- Directed by: Charles Jarrott
- Written by: Arthur La Bern
- Based on: The Man Who Bought London by Edgar Wallace
- Produced by: Jack Greenwood
- Starring: Yvonne Monlaur; Harry H. Corbett; Robert Rietty;
- Cinematography: Bert Mason
- Edited by: Derek Holding
- Music by: Bernard Ebbinghouse
- Production company: Merton Park Studios
- Distributed by: Anglo-Amalgamated
- Release date: July 1962;
- Running time: 58 minutes
- Country: United Kingdom
- Language: English

= Time to Remember =

1962 film by Charles Jarrott

Time to Remember is a 1962 British crime film directed by Charles Jarrott and starring Yvonne Monlaur, Harry H. Corbett and Robert Rietty. It was written by Arthur La Bern, based on the 1915 Edgar Wallace novel The Man Who Bought London.
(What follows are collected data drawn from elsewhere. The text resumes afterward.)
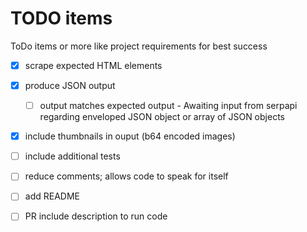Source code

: # TODO items

ToDo items or more like project requirements for best success

- [x] scrape expected HTML elements
- [x] produce JSON output
  - [ ] output matches expected output - Awaiting input from serpapi regarding enveloped JSON object or array of JSON objects
- [x] include thumbnails in ouput (b64 encoded images)
- [ ] include additional tests
- [ ] reduce comments; allows code to speak for itself
- [ ] add README
- [ ] PR include description to run code

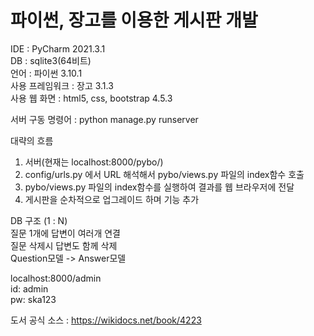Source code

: # 파이썬, 장고를 이용한 게시판 개발
IDE : PyCharm 2021.3.1  
DB  : sqlite3(64비트)  
언어 : 파이썬 3.10.1  
사용 프레임워크 : 장고 3.1.3  
사용 웹 화면 : html5, css, bootstrap 4.5.3   

서버 구동 명령어 : python manage.py runserver  

대략의 흐름  
1. 서버(현재는 localhost:8000/pybo/)  
2. config/urls.py 에서 URL 해석해서 pybo/views.py 파일의 index함수 호출  
3. pybo/views.py 파일의 index함수를 실행하여 결과를 웹 브라우저에 전달  
4. 게시판을 순차적으로 업그레이드 하며 기능 추가

DB 구조 (1 : N)  
질문 1개에 답변이 여러개 연결  
질문 삭제시 답변도 함께 삭제  
Question모델 -> Answer모델   

 localhost:8000/admin   
 id: admin   
 pw: ska123   
   
도서 공식 소스 : https://wikidocs.net/book/4223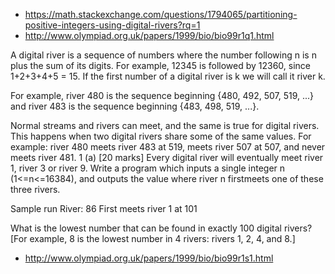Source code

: 
* https://math.stackexchange.com/questions/1794065/partitioning-positive-integers-using-digital-rivers?rq=1
* http://www.olympiad.org.uk/papers/1999/bio/bio99r1q1.html

A digital river is a sequence of numbers where the number following n is n plus the sum of its digits. For example, 12345 is followed by 12360, since 1+2+3+4+5 = 15. If the first number of a digital river is k we will call it river k.

For example, river 480 is the sequence beginning {480, 492, 507, 519, ...} and river 483 is the sequence beginning {483, 498, 519, ...}.

Normal streams and rivers can meet, and the same is true for digital rivers. This happens when two digital rivers share some of the same values. For example: river 480 meets river 483 at 519, meets river 507 at 507, and never meets river 481.
1 (a)
[20 marks] 	Every digital river will eventually meet river 1, river 3 or river 9. Write a program which inputs a single integer n (1<=n<=16384), and outputs the value where river n firstmeets one of these three rivers.

Sample run
River: 86
First meets river 1 at 101

What is the lowest number that can be found in exactly 100 digital rivers?
[For example, 8 is the lowest number in 4 rivers: rivers 1, 2, 4, and 8.]

* http://www.olympiad.org.uk/papers/1999/bio/bio99r1s1.html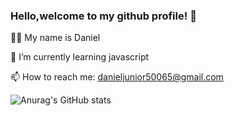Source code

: ### Hello,welcome to my github profile! 👋


🙋‍♂️  My name is Daniel

🌱 I’m currently learning  javascript

📫 How to reach me: danieljunior50065@gmail.com

![Anurag's GitHub stats](https://github-readme-stats.vercel.app/api?username=Naad4&show_icons=true&theme=radical)
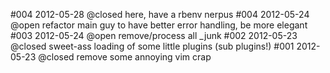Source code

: #004 2012-05-28 @closed here, have a rbenv nerpus
#004 2012-05-24 @open refactor main guy to have better error handling, be more elegant
#003 2012-05-24 @open remove/process all _junk
#002 2012-05-23 @closed sweet-ass loading of some little plugins (sub plugins!)
#001 2012-05-23 @closed remove some annoying vim crap
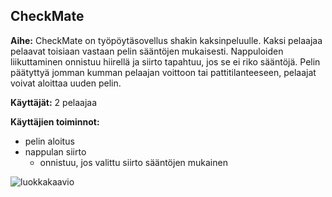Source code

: ## CheckMate


**Aihe:** CheckMate on työpöytäsovellus shakin kaksinpeluulle. Kaksi pelaajaa pelaavat toisiaan vastaan pelin sääntöjen mukaisesti. Nappuloiden liikuttaminen onnistuu hiirellä ja siirto tapahtuu, jos se ei riko sääntöjä. Pelin päätyttyä jomman kumman pelaajan voittoon tai pattitilanteeseen, pelaajat voivat aloittaa uuden pelin.

**Käyttäjät:** 2 pelaajaa

**Käyttäjien toiminnot:**

* pelin aloitus
* nappulan siirto
  * onnistuu, jos valittu siirto sääntöjen mukainen

![luokkakaavio](/dokumentaatio/checkmate_luokat.png)
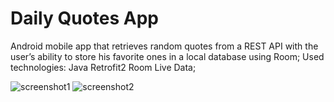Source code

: # Daily Quotes App

Android mobile app that retrieves random quotes from a REST API with the
user’s ability to store his favorite ones in a local database using Room;
Used technologies: 
Java
Retrofit2
Room
Live Data;

![screenshot1](https://user-images.githubusercontent.com/23497123/108982878-f0ad6700-7696-11eb-9b89-9aa1ff2f2855.jpg)  ![screenshot2](https://user-images.githubusercontent.com/23497123/108982980-0c187200-7697-11eb-803c-cb9a75de3ea5.jpg)


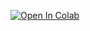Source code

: [![Open In Colab](https://colab.research.google.com/assets/colab-badge.svg)](
https://colab.research.google.com/github/Zeenat101/qualitative-2x2-matrix/blob/main/Qualitative_bcg_matrix.ipynb)
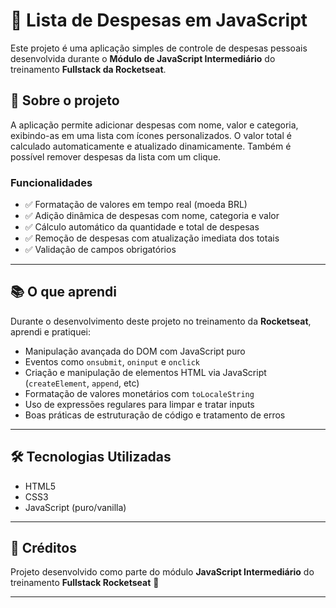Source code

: # 💸 Lista de Despesas em JavaScript

Este projeto é uma aplicação simples de controle de despesas pessoais desenvolvida durante o **Módulo de JavaScript Intermediário** do treinamento **Fullstack da Rocketseat**.

## 🚀 Sobre o projeto

A aplicação permite adicionar despesas com nome, valor e categoria, exibindo-as em uma lista com ícones personalizados. O valor total é calculado automaticamente e atualizado dinamicamente. Também é possível remover despesas da lista com um clique.

### Funcionalidades

- ✅ Formatação de valores em tempo real (moeda BRL)
- ✅ Adição dinâmica de despesas com nome, categoria e valor
- ✅ Cálculo automático da quantidade e total de despesas
- ✅ Remoção de despesas com atualização imediata dos totais
- ✅ Validação de campos obrigatórios

---

## 📚 O que aprendi

Durante o desenvolvimento deste projeto no treinamento da **Rocketseat**, aprendi e pratiquei:

- Manipulação avançada do DOM com JavaScript puro
- Eventos como `onsubmit`, `oninput` e `onclick`
- Criação e manipulação de elementos HTML via JavaScript (`createElement`, `append`, etc)
- Formatação de valores monetários com `toLocaleString`
- Uso de expressões regulares para limpar e tratar inputs
- Boas práticas de estruturação de código e tratamento de erros

---

## 🛠️ Tecnologias Utilizadas

- HTML5
- CSS3
- JavaScript (puro/vanilla)

---

## 🧠 Créditos

Projeto desenvolvido como parte do módulo **JavaScript Intermediário** do treinamento **Fullstack Rocketseat** 🚀

---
It was part of the Edgar Wallace Mysteries film series made at Merton Park Studios

== Plot ==
Jumbo Johnson is trapped by the police while robbing jewels from a house. He climbs to the roof and stuffs the jewels down the chimney, then falls off the roof. Before he dies he tells his wife about the hidden loot. When she tries to buy the house Burgess, the estate agent, is suspicious and finds the jewels. Victor, one of Johnson's associates, is also seeking the jewels, surprises Burgess, who kills Victor, bricking up his body in the chimney. He subsequently buys the house. Johnson's wife, realising that Burgess has duped her, claims the reward for the jewellery and alerts the police.

== Reception ==
The Monthly Film Bulletin wrote: "An inept and sometimes incoherent addition to the Edgar Wallace series, in which everybody double-crosses everybody without taking time off for explanations (how did Burgess know which chimney to look in, and wouldn't Victor's body have begun to smell somewhat before the lease was signed and Burgess able to move in to deal with it?). The resulting cracking pace is about the only thing one can be thankful for."